Physics
Scientific paper
Mar 1998
adsabs.harvard.edu/cgi-bin/nph-data_query?bibcode=1998rpph...61..175f&link_type=abstract
Reports on Progress in Physics, Volume 61, Issue 3, pp. 175-235 (1998).
Physics
52
Scientific paper
Considerable publicity has accompanied Song and Richards' recent measurement of the rotation of the Earth's inner core and the observation of a reversal of the magnetic field in Glatzmaier and Roberts' computer model of the geodynamo. Additionally, the Galileo spacecraft has returned data suggesting the existence of magnetic fields in Io, Ganymede and perhaps Europa. These have given further impetus to the growing interest and activity in the problem of planetary magnetic-field generation and the core flows responsible for it. Here, the current understanding of this problem is reviewed in the light of many recent developments from theory, experiment and observation. The essential aspects of geodynamo theory are included, with further details being available in many recent reviews.

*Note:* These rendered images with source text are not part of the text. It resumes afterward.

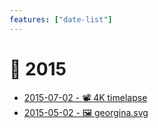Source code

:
 ```yaml
---
features: ["date-list"]
---
```

# 📅 2015

* [2015-07-02 - 📽️ 4K timelapse](https://youtu.be/coLN0bB6X1g)
* [2015-05-02 - 🖼️ georgina.svg](05/64-zoo-legs)

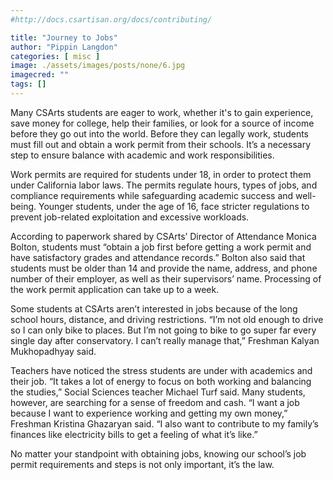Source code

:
 ```yaml
---
#http://docs.csartisan.org/docs/contributing/

title: "Journey to Jobs"
author: "Pippin Langdon"
categories: [ misc ]
image: ./assets/images/posts/none/6.jpg
imagecred: ""
tags: []
---
```

Many CSArts students are eager to work, whether it's to gain experience, save money for college, help their families, or look for a source of income before they go out into the world. Before they can legally work, students must fill out and obtain a work permit from their schools. It’s a necessary step to ensure balance with academic and work responsibilities. 

Work permits are required for students under 18, in order to protect them under California labor laws. The permits regulate hours, types of jobs, and compliance requirements while safeguarding academic success and well-being. Younger students, under the age of 16, face stricter regulations to prevent job-related exploitation and excessive workloads.

According to paperwork shared by CSArts’ Director of Attendance Monica Bolton, students must “obtain a job first before getting a work permit and have satisfactory grades and attendance records.” Bolton also said that students must be older than 14 and provide the name, address, and phone number of their employer, as well as their supervisors’ name. Processing of the work permit application can take up to a week.

Some students at CSArts aren’t interested in jobs because of the long school hours, distance, and driving restrictions. “I’m not old enough to drive so I can only bike to places. But I’m not going to bike to go super far every single day after conservatory. I can’t really manage that,” Freshman Kalyan Mukhopadhyay said.  

Teachers have noticed the stress students are under with academics and their job. “It takes a lot of energy to focus on both working and balancing the studies,” Social Sciences teacher Michael Turf said. Many students, however, are searching for a sense of freedom and cash. “I want a job because I want to experience working and getting my own money,” Freshman Kristina Ghazaryan said. “I also want to contribute to my family’s finances like electricity bills to get a feeling of what it’s like.” 

No matter your standpoint with obtaining jobs, knowing our school’s job permit requirements and steps is not only important, it’s the law.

The fundamental results of hydromagnetic flow in rapidly rotating systems are followed by a discussion of the latest thinking on the power source for the geodynamo. This replenishes the energy of some basic state but it may be instabilities of this basic state that result in the complex motions responsible for field generation. We discuss instabilities deriving their energy from buoyancy, the magnetic field and shear in the core flow. Our computational models can usually be run using an arbitrary choice of parameters. From this we learn of potential pitfalls when planetary values are used. In particular, the problems associated with the low values of the Ekman number E and Roberts number q are highlighted. Approaches to overcoming these are discussed and the resulting progress in producing full numerical dynamo models is reviewed. Finally, we discuss how the ideas and models developed primarily with the Earth in mind can be adapted and applied to the other planets and satellites known to have magnetic fields.